• **Required work**
Scan the lines below for "forward" and copy the matches.

Stored data entries:
--*--

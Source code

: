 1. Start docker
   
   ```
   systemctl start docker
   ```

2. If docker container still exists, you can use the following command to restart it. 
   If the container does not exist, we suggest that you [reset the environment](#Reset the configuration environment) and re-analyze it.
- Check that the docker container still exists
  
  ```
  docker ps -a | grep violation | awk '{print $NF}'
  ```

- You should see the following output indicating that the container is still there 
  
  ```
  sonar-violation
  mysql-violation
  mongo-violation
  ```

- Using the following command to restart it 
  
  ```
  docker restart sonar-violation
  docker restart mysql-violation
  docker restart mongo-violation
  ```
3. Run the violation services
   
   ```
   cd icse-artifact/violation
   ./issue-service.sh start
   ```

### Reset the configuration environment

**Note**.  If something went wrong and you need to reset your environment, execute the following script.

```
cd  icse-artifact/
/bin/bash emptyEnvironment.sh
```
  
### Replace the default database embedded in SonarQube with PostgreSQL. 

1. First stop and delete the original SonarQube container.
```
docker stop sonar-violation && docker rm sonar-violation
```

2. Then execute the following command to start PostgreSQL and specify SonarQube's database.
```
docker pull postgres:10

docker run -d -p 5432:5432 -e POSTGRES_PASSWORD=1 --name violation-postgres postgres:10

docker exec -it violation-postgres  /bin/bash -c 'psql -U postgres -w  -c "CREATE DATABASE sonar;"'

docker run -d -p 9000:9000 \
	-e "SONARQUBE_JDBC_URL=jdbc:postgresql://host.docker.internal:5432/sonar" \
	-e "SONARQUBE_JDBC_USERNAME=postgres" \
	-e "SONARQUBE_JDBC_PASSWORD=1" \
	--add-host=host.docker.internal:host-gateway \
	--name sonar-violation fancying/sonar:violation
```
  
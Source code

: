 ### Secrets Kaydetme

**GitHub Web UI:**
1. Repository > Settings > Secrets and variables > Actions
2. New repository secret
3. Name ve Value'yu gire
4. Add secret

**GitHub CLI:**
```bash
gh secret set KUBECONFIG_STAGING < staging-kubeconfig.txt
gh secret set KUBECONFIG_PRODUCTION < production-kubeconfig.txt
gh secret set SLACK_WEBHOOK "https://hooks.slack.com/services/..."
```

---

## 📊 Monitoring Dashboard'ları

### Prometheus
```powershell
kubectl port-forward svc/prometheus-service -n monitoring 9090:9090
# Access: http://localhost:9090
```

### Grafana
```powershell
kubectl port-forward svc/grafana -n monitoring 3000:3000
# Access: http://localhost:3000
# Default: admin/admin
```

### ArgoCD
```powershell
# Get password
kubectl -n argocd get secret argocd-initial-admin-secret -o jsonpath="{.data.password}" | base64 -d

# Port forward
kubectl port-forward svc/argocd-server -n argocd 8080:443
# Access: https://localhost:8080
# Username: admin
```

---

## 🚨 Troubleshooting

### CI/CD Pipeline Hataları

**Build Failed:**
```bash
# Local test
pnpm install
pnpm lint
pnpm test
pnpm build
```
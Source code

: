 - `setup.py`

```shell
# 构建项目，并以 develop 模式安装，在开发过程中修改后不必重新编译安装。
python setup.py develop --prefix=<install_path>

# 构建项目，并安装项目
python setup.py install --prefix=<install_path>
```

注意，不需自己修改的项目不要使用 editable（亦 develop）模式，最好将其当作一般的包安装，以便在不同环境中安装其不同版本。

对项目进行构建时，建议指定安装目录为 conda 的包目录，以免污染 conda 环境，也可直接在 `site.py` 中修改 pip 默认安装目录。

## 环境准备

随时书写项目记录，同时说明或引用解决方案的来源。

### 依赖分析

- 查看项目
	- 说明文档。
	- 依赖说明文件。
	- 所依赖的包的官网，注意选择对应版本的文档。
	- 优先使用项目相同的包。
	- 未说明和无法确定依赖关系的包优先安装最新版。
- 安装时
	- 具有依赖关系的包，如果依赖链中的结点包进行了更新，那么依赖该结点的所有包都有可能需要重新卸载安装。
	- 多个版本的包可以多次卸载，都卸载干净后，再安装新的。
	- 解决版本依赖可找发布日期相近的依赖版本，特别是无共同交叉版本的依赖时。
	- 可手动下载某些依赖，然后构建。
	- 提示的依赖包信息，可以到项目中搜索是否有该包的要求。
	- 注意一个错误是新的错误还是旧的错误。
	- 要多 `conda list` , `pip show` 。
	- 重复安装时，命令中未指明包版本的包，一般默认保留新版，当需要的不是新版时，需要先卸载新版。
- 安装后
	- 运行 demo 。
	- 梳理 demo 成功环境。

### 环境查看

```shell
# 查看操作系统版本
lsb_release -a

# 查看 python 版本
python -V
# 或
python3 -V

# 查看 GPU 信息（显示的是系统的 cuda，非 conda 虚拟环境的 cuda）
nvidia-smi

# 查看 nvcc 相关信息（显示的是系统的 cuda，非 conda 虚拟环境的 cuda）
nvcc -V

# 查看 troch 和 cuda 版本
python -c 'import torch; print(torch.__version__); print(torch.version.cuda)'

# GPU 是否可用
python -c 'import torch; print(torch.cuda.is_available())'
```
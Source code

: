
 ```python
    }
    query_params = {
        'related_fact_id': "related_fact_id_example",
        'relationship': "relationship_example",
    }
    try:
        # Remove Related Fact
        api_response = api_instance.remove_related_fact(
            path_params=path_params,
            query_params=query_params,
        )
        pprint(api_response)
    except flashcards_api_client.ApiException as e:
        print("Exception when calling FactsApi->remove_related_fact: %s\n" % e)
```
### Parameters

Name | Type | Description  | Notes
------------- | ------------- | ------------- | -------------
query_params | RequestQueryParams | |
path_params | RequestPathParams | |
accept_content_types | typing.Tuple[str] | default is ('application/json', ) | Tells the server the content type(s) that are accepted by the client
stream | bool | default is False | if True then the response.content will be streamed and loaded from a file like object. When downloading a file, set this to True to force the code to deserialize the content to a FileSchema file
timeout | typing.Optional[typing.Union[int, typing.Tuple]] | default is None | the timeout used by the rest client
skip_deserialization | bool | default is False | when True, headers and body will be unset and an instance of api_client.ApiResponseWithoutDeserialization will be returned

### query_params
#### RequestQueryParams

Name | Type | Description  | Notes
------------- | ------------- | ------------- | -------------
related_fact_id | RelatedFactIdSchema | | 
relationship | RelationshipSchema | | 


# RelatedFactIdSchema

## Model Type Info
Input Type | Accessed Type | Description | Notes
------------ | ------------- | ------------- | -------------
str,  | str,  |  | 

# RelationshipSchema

--*--

• **Written solution**
kubectl port-forward svc/prometheus-service -n monitoring 9090:9090
kubectl port-forward svc/grafana -n monitoring 3000:3000
# Port forward
kubectl port-forward svc/argocd-server -n argocd 8080:443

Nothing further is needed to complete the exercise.